*Activity*:
Pull out every line from the listing that has the word "Sabrina".
*** Records for this task
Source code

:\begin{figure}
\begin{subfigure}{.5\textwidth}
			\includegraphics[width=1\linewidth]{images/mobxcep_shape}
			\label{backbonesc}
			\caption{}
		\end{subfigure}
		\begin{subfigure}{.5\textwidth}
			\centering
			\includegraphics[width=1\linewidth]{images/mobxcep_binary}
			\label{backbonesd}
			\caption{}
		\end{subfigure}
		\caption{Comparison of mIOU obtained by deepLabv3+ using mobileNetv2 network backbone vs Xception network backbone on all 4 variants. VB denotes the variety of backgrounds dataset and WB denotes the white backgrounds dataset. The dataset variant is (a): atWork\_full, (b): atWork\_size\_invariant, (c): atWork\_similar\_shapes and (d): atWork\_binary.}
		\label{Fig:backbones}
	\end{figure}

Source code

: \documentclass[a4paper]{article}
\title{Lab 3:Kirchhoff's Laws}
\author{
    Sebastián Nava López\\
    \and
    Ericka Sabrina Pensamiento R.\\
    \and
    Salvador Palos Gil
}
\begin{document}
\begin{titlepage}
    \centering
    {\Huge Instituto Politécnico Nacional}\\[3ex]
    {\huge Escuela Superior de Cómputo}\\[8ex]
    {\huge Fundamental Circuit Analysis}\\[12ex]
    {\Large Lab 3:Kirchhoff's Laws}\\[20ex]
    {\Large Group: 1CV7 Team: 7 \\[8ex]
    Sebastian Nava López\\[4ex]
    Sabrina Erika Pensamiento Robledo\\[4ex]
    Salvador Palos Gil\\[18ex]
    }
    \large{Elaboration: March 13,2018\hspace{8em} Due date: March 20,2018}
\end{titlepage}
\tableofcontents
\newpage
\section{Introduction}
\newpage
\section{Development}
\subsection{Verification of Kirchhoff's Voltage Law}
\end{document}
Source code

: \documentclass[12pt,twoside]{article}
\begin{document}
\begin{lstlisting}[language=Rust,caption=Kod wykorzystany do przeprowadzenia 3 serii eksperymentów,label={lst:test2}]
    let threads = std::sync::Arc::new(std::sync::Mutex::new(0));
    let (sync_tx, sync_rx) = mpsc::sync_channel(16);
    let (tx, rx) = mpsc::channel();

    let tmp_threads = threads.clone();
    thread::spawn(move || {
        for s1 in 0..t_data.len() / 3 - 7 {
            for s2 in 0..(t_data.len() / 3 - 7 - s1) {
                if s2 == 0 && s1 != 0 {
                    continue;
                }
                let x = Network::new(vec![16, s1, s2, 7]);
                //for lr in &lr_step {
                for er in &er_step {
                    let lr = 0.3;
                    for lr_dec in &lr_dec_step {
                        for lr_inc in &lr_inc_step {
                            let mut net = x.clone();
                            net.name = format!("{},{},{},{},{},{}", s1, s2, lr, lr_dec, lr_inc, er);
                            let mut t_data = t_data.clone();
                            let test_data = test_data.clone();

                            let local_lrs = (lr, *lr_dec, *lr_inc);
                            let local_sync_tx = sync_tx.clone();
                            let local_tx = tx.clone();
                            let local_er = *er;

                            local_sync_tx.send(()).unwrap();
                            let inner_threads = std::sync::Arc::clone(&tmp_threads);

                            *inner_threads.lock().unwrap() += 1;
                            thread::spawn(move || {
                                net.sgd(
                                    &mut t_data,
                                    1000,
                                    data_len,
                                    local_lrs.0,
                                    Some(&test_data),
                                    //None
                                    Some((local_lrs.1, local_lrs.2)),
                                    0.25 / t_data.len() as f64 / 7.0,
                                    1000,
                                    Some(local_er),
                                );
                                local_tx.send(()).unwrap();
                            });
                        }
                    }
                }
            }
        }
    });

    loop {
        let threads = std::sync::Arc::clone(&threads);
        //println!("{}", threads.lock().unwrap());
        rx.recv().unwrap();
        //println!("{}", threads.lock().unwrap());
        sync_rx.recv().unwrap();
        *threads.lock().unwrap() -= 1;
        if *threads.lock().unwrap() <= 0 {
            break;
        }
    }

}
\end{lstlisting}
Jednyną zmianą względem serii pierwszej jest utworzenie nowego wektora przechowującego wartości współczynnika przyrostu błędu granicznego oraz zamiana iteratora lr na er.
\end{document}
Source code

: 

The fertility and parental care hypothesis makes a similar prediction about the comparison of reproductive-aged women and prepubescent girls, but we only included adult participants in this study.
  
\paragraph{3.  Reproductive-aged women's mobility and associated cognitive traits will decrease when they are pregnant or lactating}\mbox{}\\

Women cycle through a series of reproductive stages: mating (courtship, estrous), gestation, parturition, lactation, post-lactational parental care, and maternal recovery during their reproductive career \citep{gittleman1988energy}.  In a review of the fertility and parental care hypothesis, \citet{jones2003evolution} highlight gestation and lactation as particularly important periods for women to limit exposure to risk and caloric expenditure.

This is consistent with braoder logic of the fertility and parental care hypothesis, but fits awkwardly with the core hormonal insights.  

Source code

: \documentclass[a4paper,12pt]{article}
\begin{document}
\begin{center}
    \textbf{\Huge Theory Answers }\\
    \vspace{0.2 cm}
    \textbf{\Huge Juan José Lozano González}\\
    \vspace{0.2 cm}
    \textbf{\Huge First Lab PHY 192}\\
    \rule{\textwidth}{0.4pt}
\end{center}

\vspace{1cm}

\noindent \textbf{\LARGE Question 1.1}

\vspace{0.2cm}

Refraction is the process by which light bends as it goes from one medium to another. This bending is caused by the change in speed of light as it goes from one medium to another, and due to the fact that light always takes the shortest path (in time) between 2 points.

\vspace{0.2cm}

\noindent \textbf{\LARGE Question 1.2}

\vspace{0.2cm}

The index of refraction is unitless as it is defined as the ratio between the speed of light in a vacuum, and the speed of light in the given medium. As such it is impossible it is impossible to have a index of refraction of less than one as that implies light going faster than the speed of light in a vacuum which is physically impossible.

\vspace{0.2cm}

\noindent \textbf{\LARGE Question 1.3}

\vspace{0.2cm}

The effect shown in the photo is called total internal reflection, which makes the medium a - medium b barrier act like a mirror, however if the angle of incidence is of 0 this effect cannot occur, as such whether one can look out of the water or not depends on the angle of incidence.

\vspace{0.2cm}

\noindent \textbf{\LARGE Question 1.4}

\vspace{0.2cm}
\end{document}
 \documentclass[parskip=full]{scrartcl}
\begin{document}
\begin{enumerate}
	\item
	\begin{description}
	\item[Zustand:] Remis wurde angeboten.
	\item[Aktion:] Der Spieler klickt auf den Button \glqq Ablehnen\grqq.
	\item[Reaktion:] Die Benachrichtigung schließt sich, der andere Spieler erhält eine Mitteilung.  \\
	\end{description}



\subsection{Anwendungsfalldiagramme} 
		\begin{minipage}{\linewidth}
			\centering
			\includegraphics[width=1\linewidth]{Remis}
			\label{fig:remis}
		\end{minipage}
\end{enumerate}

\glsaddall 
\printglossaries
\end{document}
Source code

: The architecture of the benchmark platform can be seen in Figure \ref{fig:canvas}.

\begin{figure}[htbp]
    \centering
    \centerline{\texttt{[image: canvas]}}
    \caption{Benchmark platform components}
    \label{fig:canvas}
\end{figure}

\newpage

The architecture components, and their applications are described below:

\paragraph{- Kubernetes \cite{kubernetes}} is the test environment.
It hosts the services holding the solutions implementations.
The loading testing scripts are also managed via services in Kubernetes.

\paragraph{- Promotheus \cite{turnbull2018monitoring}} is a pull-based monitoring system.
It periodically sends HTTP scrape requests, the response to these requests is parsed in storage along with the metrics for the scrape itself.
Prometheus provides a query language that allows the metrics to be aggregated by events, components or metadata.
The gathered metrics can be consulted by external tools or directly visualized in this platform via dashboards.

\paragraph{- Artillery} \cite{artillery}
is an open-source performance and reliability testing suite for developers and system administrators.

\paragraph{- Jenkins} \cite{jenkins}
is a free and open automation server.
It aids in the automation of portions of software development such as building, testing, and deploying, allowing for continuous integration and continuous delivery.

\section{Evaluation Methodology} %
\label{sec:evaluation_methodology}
******
*Response area*:
    Ericka Sabrina Pensamiento R.\\
    Sabrina Erika Pensamiento Robledo\\[4ex]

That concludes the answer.